Our only Pomarine Skuas were two seen from Rossall Point (Lancashire) on 30th.
On 28th, our sole Balearic Shearwaters of the week put in an appearance – single birds off, respectively, Portland (Dorset) and St Mary’s (Scilly).
A probable first-summer White-billed Diver was found in Orkney on 31st on St Peter’s Pool, albeit seen distantly.
There was definitely something of a south-eastern European vibe amongst our long-legged beasties this week, with some colourful arrivals spicing things up.
Starting in Norfolk, a Squacco Heron seen intermittently at Hickling Broad NWT on 26th-27th was followed, on 30th-31st, by a deservedly popular and showy bird at Bayfield Hall.
Staying in Norfolk, a Night Heron passed over Great Ryburgh in the evening of 28th; another was seen on 26th on the Westport Canal near Hambridge (Somerset); and on 1st a sub-adult bird was seen in flight in Cornwall at Buryas Bridge.

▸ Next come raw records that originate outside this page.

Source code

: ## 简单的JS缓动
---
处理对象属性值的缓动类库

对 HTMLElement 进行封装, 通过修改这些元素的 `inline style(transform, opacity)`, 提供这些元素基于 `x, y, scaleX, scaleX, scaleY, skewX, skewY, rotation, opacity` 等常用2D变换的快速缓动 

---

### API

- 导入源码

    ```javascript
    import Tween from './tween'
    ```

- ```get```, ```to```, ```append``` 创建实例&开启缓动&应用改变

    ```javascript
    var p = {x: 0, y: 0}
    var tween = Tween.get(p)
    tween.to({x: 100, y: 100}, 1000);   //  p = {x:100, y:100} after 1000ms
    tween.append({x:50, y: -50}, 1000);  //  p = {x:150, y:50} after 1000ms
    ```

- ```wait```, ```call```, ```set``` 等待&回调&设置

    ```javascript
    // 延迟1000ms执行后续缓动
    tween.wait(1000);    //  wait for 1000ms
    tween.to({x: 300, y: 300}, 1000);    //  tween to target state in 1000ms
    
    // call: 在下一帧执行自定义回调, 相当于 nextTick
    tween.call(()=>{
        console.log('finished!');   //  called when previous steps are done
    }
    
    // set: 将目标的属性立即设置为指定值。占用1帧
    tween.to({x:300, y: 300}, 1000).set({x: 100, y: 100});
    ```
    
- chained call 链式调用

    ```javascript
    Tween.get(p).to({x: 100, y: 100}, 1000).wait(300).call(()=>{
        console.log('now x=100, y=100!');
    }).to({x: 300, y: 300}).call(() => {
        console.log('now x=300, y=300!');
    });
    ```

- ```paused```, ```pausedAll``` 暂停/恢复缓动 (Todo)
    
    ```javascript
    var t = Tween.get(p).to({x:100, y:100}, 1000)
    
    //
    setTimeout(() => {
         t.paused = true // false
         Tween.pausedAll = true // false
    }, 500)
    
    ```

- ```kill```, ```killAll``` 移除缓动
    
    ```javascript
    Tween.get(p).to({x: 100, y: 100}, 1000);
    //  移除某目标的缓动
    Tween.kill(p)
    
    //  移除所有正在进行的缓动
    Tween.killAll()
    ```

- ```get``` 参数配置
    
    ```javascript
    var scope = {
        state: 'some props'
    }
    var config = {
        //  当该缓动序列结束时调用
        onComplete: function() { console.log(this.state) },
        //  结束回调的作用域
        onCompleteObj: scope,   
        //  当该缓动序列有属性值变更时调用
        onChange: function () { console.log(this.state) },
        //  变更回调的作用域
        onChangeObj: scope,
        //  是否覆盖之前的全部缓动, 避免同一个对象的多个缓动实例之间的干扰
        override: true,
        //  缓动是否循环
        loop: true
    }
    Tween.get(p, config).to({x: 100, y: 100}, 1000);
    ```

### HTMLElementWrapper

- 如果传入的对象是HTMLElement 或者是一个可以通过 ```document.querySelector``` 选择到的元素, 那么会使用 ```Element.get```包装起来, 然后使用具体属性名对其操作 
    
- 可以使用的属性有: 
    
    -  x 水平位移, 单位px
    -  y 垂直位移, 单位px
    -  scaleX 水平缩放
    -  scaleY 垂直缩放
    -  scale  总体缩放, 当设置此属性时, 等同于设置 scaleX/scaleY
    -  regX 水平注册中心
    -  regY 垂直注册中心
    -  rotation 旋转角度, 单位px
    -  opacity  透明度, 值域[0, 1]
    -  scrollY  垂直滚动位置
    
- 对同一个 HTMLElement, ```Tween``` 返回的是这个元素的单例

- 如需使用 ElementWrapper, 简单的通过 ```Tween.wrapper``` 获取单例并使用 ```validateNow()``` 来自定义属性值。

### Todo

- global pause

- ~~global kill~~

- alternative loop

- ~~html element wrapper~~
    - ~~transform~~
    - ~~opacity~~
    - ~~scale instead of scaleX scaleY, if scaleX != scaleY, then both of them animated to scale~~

Down in Cornwall, a male Little Bittern was an unexpected discovery at St Levan on 30th; another was seen in flight at Blagdon Lake (Somerset) in the late evening of 27th.
On the Somerset Levels, the first-summer Purple Heron was again seen at Ham Wall RSPB on 27th-31st. Moving east, one was seen over Christchurch Harbour (Dorset) on 28th, one was present at Farlington Marshes HWT (Hampshire) on 31st and, back to Norfolk once more, another bird was noted at Hickling Broad NWT on 30th. On 1st a final English sighting came from Worth Marsh (Kent). In Ireland, meanwhile, the recent individual was once more seen at Knock Lake (Co.Dublin) on 30th.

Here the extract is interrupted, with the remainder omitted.